Daredevil by Mark Waid, Vol. 1 Daredevil by Mark Waid, Vol. 1 by Mark Waid
My rating: 5 of 5 stars

I think I first encountered Daredevil through Marvel UK reprints in the late 70s (or early 80s). At the time, it was not easy to source American comics in the UK and Marvel UK was my main source. As far as I remember, I liked Daredevil but somehow, never picked up on him even once American titles became easier to find. But I saw this book in a charity shop, and even though I didn’t know anything about Waid, Rivera and Martin (the creative team), I decided to give it a go.

I’m glad I did.

First, the artwork. Interesting page layouts (like all the little frames introducing his origin story on the first page) and fascinating drawings of what Daredevil would “see” (from the cover with pigeons drawn using the word “flap” to a double page spread of a walk through the city with sounds, smells and dangers highlighted.
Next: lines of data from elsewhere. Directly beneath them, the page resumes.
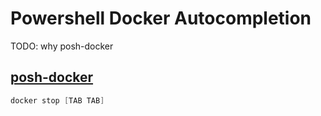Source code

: # Powershell Docker Autocompletion

TODO: why posh-docker

## [posh-docker](https://github.com/samneirinck/posh-docker)

```powershell
docker stop [TAB TAB]
```
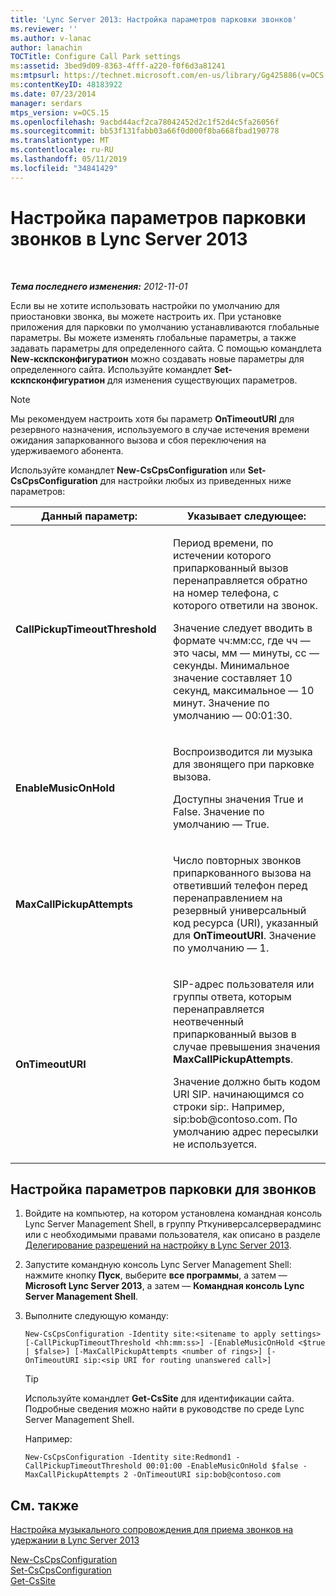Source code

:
 ```yaml
---
title: 'Lync Server 2013: Настройка параметров парковки звонков'
ms.reviewer: ''
ms.author: v-lanac
author: lanachin
TOCTitle: Configure Call Park settings
ms:assetid: 3bed9d09-8363-4fff-a220-f0f6d3a81241
ms:mtpsurl: https://technet.microsoft.com/en-us/library/Gg425886(v=OCS.15)
ms:contentKeyID: 48183922
ms.date: 07/23/2014
manager: serdars
mtps_version: v=OCS.15
ms.openlocfilehash: 9acbd44acf2ca78042452d2c1f52d4c5fa26056f
ms.sourcegitcommit: bb53f131fabb03a66f0d000f8ba668fbad190778
ms.translationtype: MT
ms.contentlocale: ru-RU
ms.lasthandoff: 05/11/2019
ms.locfileid: "34841429"
---
```

<div data-xmlns="http://www.w3.org/1999/xhtml">

<div class="topic" data-xmlns="http://www.w3.org/1999/xhtml" data-msxsl="urn:schemas-microsoft-com:xslt" data-cs="http://msdn.microsoft.com/en-us/">

<div data-asp="http://msdn2.microsoft.com/asp">

# <a name="configure-call-park-settings-in-lync-server-2013"></a>Настройка параметров парковки звонков в Lync Server 2013

</div>

<div id="mainSection">

<div id="mainBody">

<span> </span>

_**Тема последнего изменения:** 2012-11-01_

Если вы не хотите использовать настройки по умолчанию для приостановки звонка, вы можете настроить их. При установке приложения для парковки по умолчанию устанавливаются глобальные параметры. Вы можете изменять глобальные параметры, а также задавать параметры для определенного сайта. С помощью командлета **New-кскпсконфигуратион** можно создавать новые параметры для определенного сайта. Используйте командлет **Set-кскпсконфигуратион** для изменения существующих параметров.

<div>


> [!NOTE]  
> Мы рекомендуем настроить хотя бы параметр <STRONG>OnTimeoutURI</STRONG> для резервного назначения, используемого в случае истечения времени ожидания запаркованного вызова и сбоя переключения на удерживаемого абонента.



</div>

Используйте командлет **New-CsCpsConfiguration** или **Set-CsCpsConfiguration** для настройки любых из приведенных ниже параметров:


<table>
<colgroup>
<col style="width: 50%" />
<col style="width: 50%" />
</colgroup>
<thead>
<tr class="header">
<th>Данный параметр:</th>
<th>Указывает следующее:</th>
</tr>
</thead>
<tbody>
<tr class="odd">
<td><p><strong>CallPickupTimeoutThreshold</strong></p></td>
<td><p>Период времени, по истечении которого припаркованный вызов перенаправляется обратно на номер телефона, с которого ответили на звонок.</p>
<p>Значение следует вводить в формате чч:мм:сс, где чч — это часы, мм — минуты, сс — секунды. Минимальное значение составляет 10 секунд, максимальное — 10 минут. Значение по умолчанию — 00:01:30.</p></td>
</tr>
<tr class="even">
<td><p><strong>EnableMusicOnHold</strong></p></td>
<td><p>Воспроизводится ли музыка для звонящего при парковке вызова.</p>
<p>Доступны значения True и False. Значение по умолчанию — True.</p></td>
</tr>
<tr class="odd">
<td><p><strong>MaxCallPickupAttempts</strong></p></td>
<td><p>Число повторных звонков припаркованного вызова на ответивший телефон перед перенаправлением на резервный универсальный код ресурса (URI), указанный для <strong>OnTimeoutURI</strong>. Значение по умолчанию — 1.</p></td>
</tr>
<tr class="even">
<td><p><strong>OnTimeoutURI</strong></p></td>
<td><p>SIP-адрес пользователя или группы ответа, которым перенаправляется неотвеченный припаркованный вызов в случае превышения значения <strong>MaxCallPickupAttempts</strong>.</p>
<p>Значение должно быть кодом URI SIP. начинающимся со строки sip:. Например, sip:bob@contoso.com. По умолчанию адрес пересылки не используется.</p></td>
</tr>
</tbody>
</table>


<div>

## <a name="to-configure-call-park-settings"></a>Настройка параметров парковки для звонков

1.  Войдите на компьютер, на котором установлена командная консоль Lync Server Management Shell, в группу Рткуниверсалсерверадминс или с необходимыми правами пользователя, как описано в разделе [Делегирование разрешений на настройку в Lync Server 2013](lync-server-2013-delegate-setup-permissions.md).

2.  Запустите командную консоль Lync Server Management Shell: нажмите кнопку **Пуск**, выберите **все программы**, а затем — **Microsoft Lync Server 2013**, а затем — **Командная консоль Lync Server Management Shell**.

3.  Выполните следующую команду:
    
        New-CsCpsConfiguration -Identity site:<sitename to apply settings> [-CallPickupTimeoutThreshold <hh:mm:ss>] -[EnableMusicOnHold <$true | $false>] [-MaxCallPickupAttempts <number of rings>] [-OnTimeoutURI sip:<sip URI for routing unanswered call>]
    
    <div>
    

    > [!TIP]  
    > Используйте командлет <STRONG>Get-CsSite</STRONG> для идентификации сайта. Подробные сведения можно найти в руководстве по среде Lync Server Management Shell.

    
    </div>
    
    Например:
    
        New-CsCpsConfiguration -Identity site:Redmond1 -CallPickupTimeoutThreshold 00:01:00 -EnableMusicOnHold $false -MaxCallPickupAttempts 2 -OnTimeoutURI sip:bob@contoso.com

</div>

<div>

## <a name="see-also"></a>См. также


[Настройка музыкального сопровождения для приема звонков на удержании в Lync Server 2013](lync-server-2013-customize-call-park-music-on-hold.md)  


[New-CsCpsConfiguration](https://docs.microsoft.com/powershell/module/skype/New-CsCpsConfiguration)  
[Set-CsCpsConfiguration](https://docs.microsoft.com/powershell/module/skype/Set-CsCpsConfiguration)  
[Get-CsSite](https://docs.microsoft.com/powershell/module/skype/Get-CsSite)  
  

</div>

</div>

<span> </span>

</div>

</div>

</div>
Brilliant.

And the writing was equally creative. From the opening pages with Daredevil crashing a wedding, stopping a hit and stealing a kiss from the bride, to the way he defeated Bruiser. Outstanding. I also loved the way he dealt with the reveal of Daredevil’s secret identity - flat out denial.

By far and away my favourite section though was his fight with another superhero (no spoiler/reveal of who he was fighting). The way the two opponents not only used each other’s weapons, but used them with great skill, showed just how good these two hero’s are at what they do.

Loved this. I will be on the lookout for more Daredevil and more from Waid, Rivera and Martin.